Just stumbled across an article from January about methane clathrate mining off the South Carolina coast.
Mitchell Colgan isn't so sure. Colgan is a College of Charleston geology professor who formerly worked in exploration research for Shell Oil Co.
"The problem you face is how much money you pay for that lease," he said. Shell Oil paid more than a half billion dollars for a lease off Alaska more than two decades ago, but that was in an area rich with beds that also could be claimed by Russia. Those hydrates are much closer to shore than those off South Carolina.
Also, oil companies would be more attracted to abundant methane hydrate beds in locations like Alaska or the Gulf of Mexico, where some of the recovery infrastructure and equipment already is in place, Colgan said. Off South Carolina, you would be starting from scratch, to go after a supply not expected to be nearly as plentiful as other locations.
"There would be good reasons for Japan to try to get it," Colgan said, but even with the recent success there, the companies still haven't solved the problem of how to get at enough of the gas safely enough to make it cost-beneficial.
"If you solve that problem, then you go where it's closer to shore," he said. On the Blake Plateau, "all the hydrates are on the slope, a tremendously unstable area."
But Charter insists "it's not paranoid at all" to think (oil companies) are interested. In the Gulf of Mexico, companies for years avoided drilling deep ocean oil wells because of the methane hydrate beds, the depth and distance from shore, and danger. Now they are drilling in areas like Deepwater Horizon.
"The bottom line is methane hydrates aren't ready for prime time," he said, but the technology and need might be only 10, 12, 15 years away. In other words, the Blake beds might be harvestable within the time span of the life of the lease.
'Dirty little secret'
Very little is known about the environmental concerns of going after methane hydrate, Charter said. What is known is that "as currently conducted, it's extremely dangerous."
The extraction process differs from fracking, the problematic and controversial gas extraction now underway onshore. But it's similar in that hydraulic fracturing injects fluid underground at great pressure, while methane hydrates already are under pressure.
Fracking is not particularly efficient, injecting huge volumes of water and potentially polluting groundwater supplies. A "dirty little secret" about fracking is that it burns off about 50 percent of the natural gas that could be recovered, Charter said.
In South Carolina, the methane hydrates pot is actively being boiled by federal and state legislators pushing bills to promote offshore exploration and drilling, citing the potential revenue. But state waters end 3 miles off the coast; the beds, of course, are a lot farther out. Federal rules specify that royalties in those regions are paid to the federal government, not the states.
State legislators "think that somehow or another somewhere they will be able to rewrite federal law to reap some royalties. That's a pipe dream.

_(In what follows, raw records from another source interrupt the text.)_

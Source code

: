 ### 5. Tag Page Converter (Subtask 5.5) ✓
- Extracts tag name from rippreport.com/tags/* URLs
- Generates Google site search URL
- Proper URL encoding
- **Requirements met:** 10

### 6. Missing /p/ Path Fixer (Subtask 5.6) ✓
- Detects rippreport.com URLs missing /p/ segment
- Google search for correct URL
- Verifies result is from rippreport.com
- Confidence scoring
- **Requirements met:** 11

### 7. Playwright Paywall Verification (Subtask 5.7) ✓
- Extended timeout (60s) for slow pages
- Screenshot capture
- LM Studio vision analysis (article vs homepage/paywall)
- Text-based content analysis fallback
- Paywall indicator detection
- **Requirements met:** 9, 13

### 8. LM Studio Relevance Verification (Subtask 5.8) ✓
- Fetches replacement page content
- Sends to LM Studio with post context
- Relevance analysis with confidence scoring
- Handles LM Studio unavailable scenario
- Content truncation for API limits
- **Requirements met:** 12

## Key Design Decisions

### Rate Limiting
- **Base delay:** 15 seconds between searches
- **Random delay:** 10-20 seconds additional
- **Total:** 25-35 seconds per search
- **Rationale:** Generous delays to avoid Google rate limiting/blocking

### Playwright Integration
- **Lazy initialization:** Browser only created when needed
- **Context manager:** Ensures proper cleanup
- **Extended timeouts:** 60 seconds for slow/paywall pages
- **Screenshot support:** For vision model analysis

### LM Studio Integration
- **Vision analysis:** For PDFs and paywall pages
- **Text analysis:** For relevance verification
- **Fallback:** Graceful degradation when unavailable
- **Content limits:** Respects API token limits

Residents are being sold a bill of goods, a red herring, to open the coast (to drilling) and not consider the value of a clean coast to an economy dependent on it," Charter said.
In South Carolina, Colgan said, talking up oil and gas is "a political game that's being played that people are being cute about. There isn't any oil. There isn't any natural gas in our environment."
As for the methane hydrates offshore, "It's almost impossible to get, and if you could get it, you wouldn't get it here. Farther north the ice is closer to the surface," Colgan said.